Alex found a home and began the process of securing a mortgage.  He requested a meeting with me to discuss the mortgage process.

Alex came to my office after working hours.  Although this was my first meeting with him, I noticed he was visibly shaken. Of course, I invited him to have a seat and asked how his relocation was progressing.

He proceeded to break down and weep.

The mortgage process had gotten the better of him.  He said securing a mortgage reminded him of what he had to endure at the hands of the KGB when leaving the Soviet Union.

It’s been over 30 years since I met with Alex.

What has changed?

Actually, a lot.

When Alex closed on his home mortgage technology was in its infancy. However, just a few years later, Fannie Mae introduced an automated underwriting system to the mortgage industry. The software had the capability of issuing a provisional underwriting decision using the information from the loan application and a tri-merged credit report.
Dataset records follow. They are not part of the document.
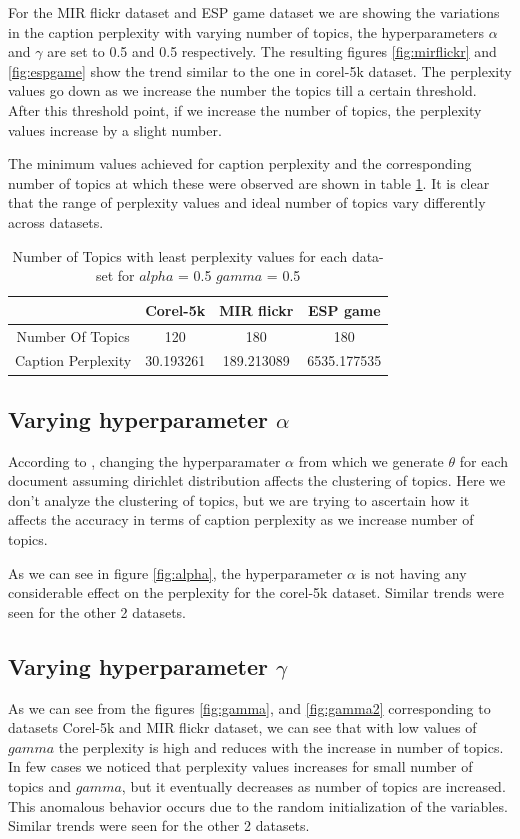 \documentclass[journal]{IEEEtran}
\begin{document}
For the MIR flickr dataset and  ESP game dataset we are showing the variations in the caption perplexity with varying number of topics, the hyperparameters $\alpha$ and $\gamma$ are set to 0.5 and 0.5 respectively. The resulting figures \ref{fig:mirflickr} and \ref{fig:espgame} show the trend similar to the one in corel-5k dataset. The perplexity values go down as we increase the number the topics till a certain threshold. After this threshold point, if we increase the number of topics, the perplexity values increase by a slight number. 

The minimum values achieved for caption perplexity and the corresponding number of topics at which these were observed are shown in table \ref{tab:spet}. It is clear that the range of perplexity values and ideal number of topics vary differently across datasets.

\begin{table}[htb]
    \captionsetup{labelsep=period}
    \centering
    \begin{tabular}{|c|c|c|c|}
        \hline
        & Corel-5k & MIR flickr  & ESP game  \\
        \hline
        Number Of Topics & 120& 180 & 180\\
         \hline
         Caption Perplexity & 30.193261 & 189.213089 & 6535.177535\\
         \hline
    \end{tabular}
    \caption{Number of Topics with least perplexity values for each data-set for $alpha$ = 0.5 $gamma$ = 0.5}
    \label{tab:spet}
\end{table}

\subsection{Varying hyperparameter $\alpha$}
According to \cite{blei2003latent}, changing the hyperparamater $\alpha$ from which we generate $\theta$ for each document assuming dirichlet distribution affects the clustering of topics. Here we don't analyze the clustering of topics, but we are trying to ascertain how it affects the accuracy in terms of caption perplexity as we increase number of topics. 

As we can see in figure \ref{fig:alpha}, the hyperparameter $\alpha$ is not having any considerable effect on the perplexity for the corel-5k dataset. Similar trends were seen for the other 2 datasets.

\subsection{Varying hyperparameter $\gamma$}
As we can see from the figures \ref{fig:gamma}, and \ref{fig:gamma2} corresponding to datasets Corel-5k and MIR flickr dataset, we can see that with low values of $gamma$ the perplexity is high and reduces with  the increase in number of topics.
In few cases we noticed that perplexity values increases for small number of topics and $gamma$, but it eventually decreases as number of topics are increased. This anomalous behavior occurs due to the random initialization of the variables. Similar trends were seen for the other 2 datasets.
\end{document}
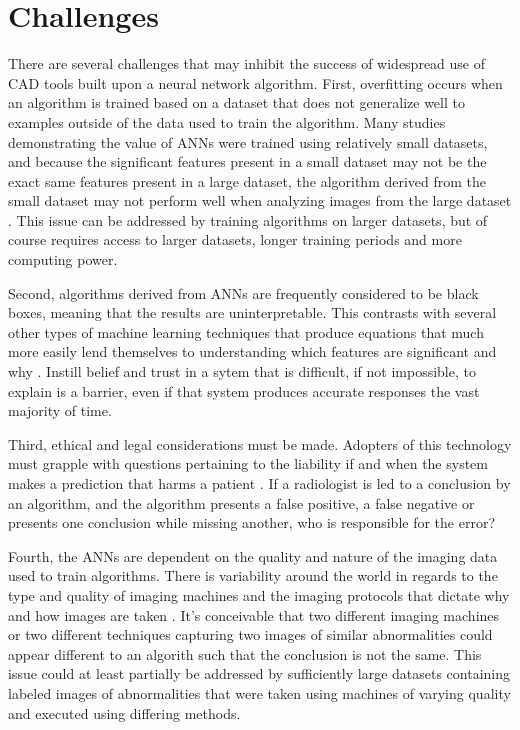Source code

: \documentclass[sigconf]{acmart}
\begin{document}
\section{Challenges}

There are several challenges that may inhibit the success of widespread use of CAD tools built upon a neural network algorithm. First, overfitting occurs when an algorithm is trained based on a dataset that does not generalize well to examples outside of the data used to train the algorithm. Many studies demonstrating the value of ANNs were trained using relatively small datasets, and because the significant features present in a small dataset may not be the exact same features present in a large dataset, the algorithm derived from the small dataset may not perform well when analyzing images from the large dataset \cite{cite08} \cite{cite05}. This issue can be addressed by training algorithms on larger datasets, but of course requires access to larger datasets, longer training periods and more computing power.

Second, algorithms derived from ANNs are frequently considered to be black boxes, meaning that the results are uninterpretable. This contrasts with several other types of machine learning techniques that produce equations that much more easily lend themselves to understanding which features are significant and why \cite{cite05}. Instill belief and trust in a sytem that is difficult, if not impossible, to explain is a barrier, even if that system produces accurate responses the vast majority of time.

Third, ethical and legal considerations must be made. Adopters of this technology must grapple with questions pertaining to the liability if and when the system makes a prediction that harms a patient \cite{cite05}. If a radiologist is led to a conclusion by an algorithm, and the algorithm presents a false positive, a false negative or presents one conclusion while missing another, who is responsible for the error?

Fourth, the ANNs are dependent on the quality and nature of the imaging data used to train algorithms. There is variability around the world in regards to the type and quality of imaging machines and the imaging protocols that dictate why and how images are taken \cite{cite05}. It's conceivable that two different imaging machines or two different techniques capturing two images of similar abnormalities could appear different to an algorith such that the conclusion is not the same. This issue could at least partially be addressed by sufficiently large datasets containing labeled images of abnormalities that were taken using machines of varying quality and executed using differing methods.
\end{document}
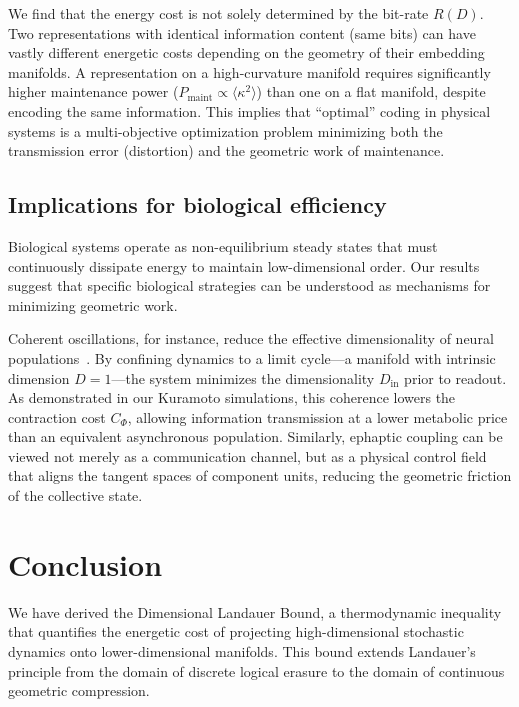\documentclass[aps,pre,twocolumn,superscriptaddress,floatfix]{revtex4-2}
\begin{document}
We find that the energy cost is not solely determined by the bit-rate $R(D)$. Two representations with identical information content (same bits) can have vastly different energetic costs depending on the geometry of their embedding manifolds. A representation on a high-curvature manifold requires significantly higher maintenance power ($P_{\text{maint}} \propto \langle \kappa^2 \rangle$) than one on a flat manifold, despite encoding the same information. This implies that ``optimal'' coding in physical systems is a multi-objective optimization problem minimizing both the transmission error (distortion) and the geometric work of maintenance.

\subsection{Implications for biological efficiency}

Biological systems operate as non-equilibrium steady states that must continuously dissipate energy to maintain low-dimensional order. Our results suggest that specific biological strategies can be understood as mechanisms for minimizing geometric work.

Coherent oscillations, for instance, reduce the effective dimensionality of neural populations~\cite{buzsaki2006,fries2015}. By confining dynamics to a limit cycle---a manifold with intrinsic dimension $D=1$---the system minimizes the dimensionality $D_{\text{in}}$ prior to readout. As demonstrated in our Kuramoto simulations, this coherence lowers the contraction cost $C_\Phi$, allowing information transmission at a lower metabolic price than an equivalent asynchronous population. Similarly, ephaptic coupling can be viewed not merely as a communication channel, but as a physical control field that aligns the tangent spaces of component units, reducing the geometric friction of the collective state.

\section{Conclusion}

We have derived the Dimensional Landauer Bound, a thermodynamic inequality that quantifies the energetic cost of projecting high-dimensional stochastic dynamics onto lower-dimensional manifolds. This bound extends Landauer's principle from the domain of discrete logical erasure to the domain of continuous geometric compression.
\end{document}
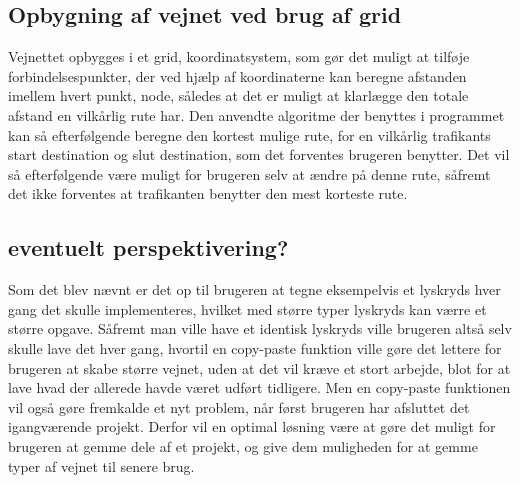 \subsection{Opbygning af vejnet ved brug af grid}
Vejnettet opbygges i et grid, koordinatsystem, som gør det muligt at tilføje forbindelsespunkter, der ved hjælp af koordinaterne kan beregne afstanden imellem hvert punkt, node, således at det er muligt at klarlægge den totale afstand en vilkårlig rute har. Den anvendte algoritme der benyttes i programmet kan så efterfølgende beregne den kortest mulige rute, for en vilkårlig trafikants start destination og slut destination, som det forventes brugeren benytter. Det vil så efterfølgende være muligt for brugeren selv at ændre på denne rute, såfremt det ikke forventes at trafikanten benytter den mest korteste rute.

\subsection{eventuelt perspektivering?}
Som det blev nævnt er det op til brugeren at tegne eksempelvis et lyskryds hver gang det skulle implementeres, hvilket med større typer lyskryds kan værre et større opgave. Såfremt man ville have et identisk lyskryds ville brugeren altså selv skulle lave det hver gang, hvortil en copy-paste funktion ville gøre det lettere for brugeren at skabe større vejnet, uden at det vil kræve et stort arbejde, blot for at lave hvad der allerede havde været udført tidligere. Men en copy-paste funktionen vil også gøre fremkalde et nyt problem, når først brugeren har afsluttet det igangværende projekt. Derfor vil en optimal løsning være at gøre det muligt for brugeren at gemme dele af et projekt, og give dem muligheden for at gemme typer af vejnet til senere brug. 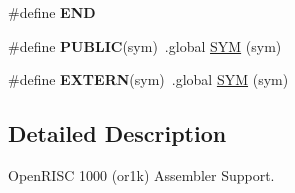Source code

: \begin{DoxyCompactItemize}
\mbox{\label{group__RTEMSScoreCPUor1kASM_ga29fd18bed01c4d836c7ebfe73a125c3f}} 
\#define {\bfseries E\+ND}
\item 
\mbox{\label{group__RTEMSScoreCPUor1kASM_ga5e536c0e80cb78da6a74541281111e40}} 
\#define {\bfseries P\+U\+B\+L\+IC}(sym)~.global \mbox{\hyperlink{group__RTEMSScoreCPUx86-64ASM_gafe05d428a5f345f51fb591debb815325}{S\+YM}} (sym)
\item 
\mbox{\label{group__RTEMSScoreCPUor1kASM_ga9808b867f8d1bd54d78548a5cd5dc415}} 
\#define {\bfseries E\+X\+T\+E\+RN}(sym)~.global \mbox{\hyperlink{group__RTEMSScoreCPUx86-64ASM_gafe05d428a5f345f51fb591debb815325}{S\+YM}} (sym)
\end{DoxyCompactItemize}


\subsection{Detailed Description}
Open\+R\+I\+SC 1000 (or1k) Assembler Support. 

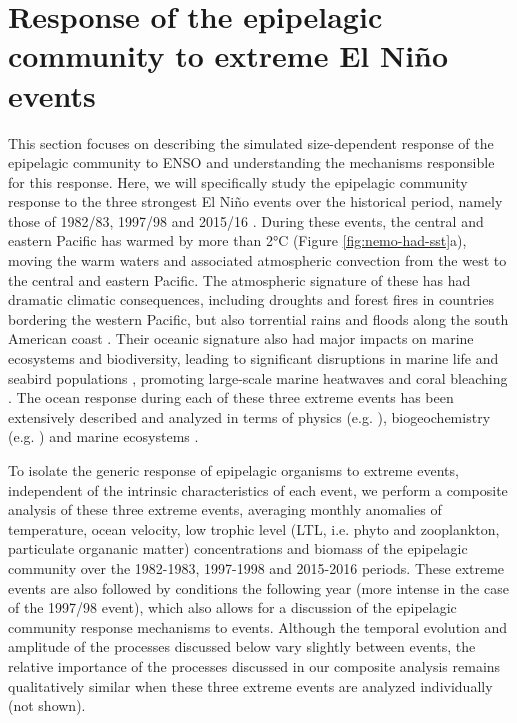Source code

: 
\section{Response of the epipelagic community to extreme El Niño events}
\label{sec:nino-epi}

This section focuses on describing the simulated size-dependent response of the epipelagic community to ENSO and understanding the mechanisms responsible for this response. Here, we will specifically study the epipelagic community response to the three strongest El Niño events over the historical period, namely those of 1982/83, 1997/98 and 2015/16 \citep{santosoDefiningCharacteristicsENSO2017}. During these events, the central and eastern Pacific has warmed by more than 2°C (Figure \ref{fig:nemo-had-sst}a), moving the warm waters and associated atmospheric convection from the west to the central and eastern Pacific. The atmospheric signature of these \nino{} has had dramatic climatic consequences, including droughts and forest fires in countries bordering the western Pacific, but also torrential rains and floods along the south American coast \citep{caiClimateImpactsNino2020}. Their oceanic signature also had major impacts on marine ecosystems and biodiversity, leading to significant disruptions in marine life and seabird populations \citep{valleImpact198219831987}, promoting large-scale marine heatwaves \citep{holbrookKeepingPaceMarine2020} and coral bleaching \citep{claarGlobalPatternsImpacts2018}.  The ocean response during each of these three extreme events has been extensively described and analyzed in terms of physics (e.g. \citealp{philanderChapter33Simulation1985, lengaigneOceanResponseMarch2002, puyModulationEquatorialPacific2019}), biogeochemistry (e.g. \citealp{barberBiologicalConsequencesNino1983, chavezBiologicalChemicalResponse1999, strammaObservedNinoConditions2016}) and marine ecosystems \citep{glynnNINOSOUTHERNOSCILLATION198219831988, glynnCoralBleachingMortality2001, eakin20142017Globalscale2019}. 

To isolate the generic response of epipelagic organisms to extreme \nino{} events, independent of the intrinsic characteristics of each event, we perform a composite analysis of these three extreme events, averaging monthly anomalies of temperature, ocean velocity, low trophic level  (LTL, i.e. phyto and zooplankton, particulate organanic matter) concentrations and biomass of the epipelagic community over the 1982-1983, 1997-1998 and 2015-2016 periods. These extreme \nino{} events are also followed by \nina{} conditions the following year (more intense in the case of the 1997/98 event), which also allows for a discussion  of the epipelagic community response mechanisms to \nina{} events. Although the temporal evolution and amplitude of the processes discussed below vary slightly between events, the relative importance of the processes discussed in our composite analysis remains qualitatively similar when these three extreme events are analyzed individually (not shown).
Although, over the years, automated underwriting systems have been regularly upgraded and different systems have been introduced, the process is still somewhat laborious. 

When used independently of other software, the applicant's information needs to be input into the AUS software program, which includes income, savings, pensions, 401K's, CDs, employment information, and residency for the previous two years. If conditional approval is granted, it’s usually with conditions.  Additional documentation is required, and the process repeats – sometimes several times.

Open Banking technology has the ability to forego these steps. Open banking, an outgrowth of the fintech industry, is a banking practice that provides third-party financial service providers open access to consumer banking, transaction, and other financial data from banks and non-bank financial institutions through the use of application programming interfaces (APIs). Open banking can allow the networking of accounts and data across institutions for use by consumers, financial institutions, and third-party service providers.

Open banking is becoming a major source of innovation that is reshaping the banking industry.

Any access to needed financial information provided through open banking requires consent from the customer, which means that lenders can only see specifically what they have permission to. Some examples of what information is accessible include transactions, balance history, spending habits, recurring payments, savings accounts, credit cards, or business accounts.

APIs can then use the customer's shared data. The mortgage provider could then verify identity, assess affordability, and make a decision on a mortgage in hours, not days or weeks. Lenders can make faster decisions while also ensuring the security of customer data.

Mortgage companies are utilizing open banking technology to streamline the front-to-back process of getting a mortgage, including workflow management, document extraction and management, income and asset verification, employment verifi­cation, title verification, appraisal management, e-closings, automated compliance, and decisioning.

“The utilization of any technology should have the customer in mind,” says Tom Dempsey, SVP of Business Development at Rocket Mortgage.

“By utilizing the full potential of open banking software, Rocket mortgage is able to directly connect to the sources of information needed for a loan decision.  The reliability of the information in this format is second to none. Documents and information attained in this manner are complete and accurate, thereby significantly reducing the need for reconditioning and ultimately increasing customer satisfaction,” says Dempsey.

Freddie Mac has been at the forefront of the movement within the mortgage industry to adopt a fully digital mortgage and make assessments easier for lenders and borrowers.

Last month, the agency introduced new automated underwriting capabilities that allow lenders to verify assets, income, and employment using borrower-approved bank account data.

Although software solutions are designed to improve the mortgage-application process overall, most lenders tend to invest in such technology to primarily enhance customer satisfaction, according to Fannie Mae's Mortgage Lender Sentiment Survey® (MLSS).

The survey finds that Forty-four percent of lenders indicated they prioritize improving the front-end consumer experience, while 18 percent of lenders reported leaning toward improving back-end operational efficiency. Thirty-six percent of lenders gave approximately equal weight to each.

Lenders were also asked to identify the most critical areas they focus on when improving the front-end borrower experience. Most lenders cited reducing cycle time, providing more user-friendly loan application platforms, and training personnel to be consultative as the most critical focus areas.

Lenders also reported a higher success rate with front-end transformation efforts than back-end efforts, citing the sheer number of players in the value chain of back-end processing. Back-end operations are inherently more complicated than the front-end borrower experience. Interconnected parties, including consumers, investors, and an array of service providers and stakeholders, are involved in many processes needed to transmit large volumes of data.

Open banking is fast becoming an essential tool for mortgage lenders to leverage the digital financial landscape to streamline processes, manage risk and provide their customers with a rewarding experience.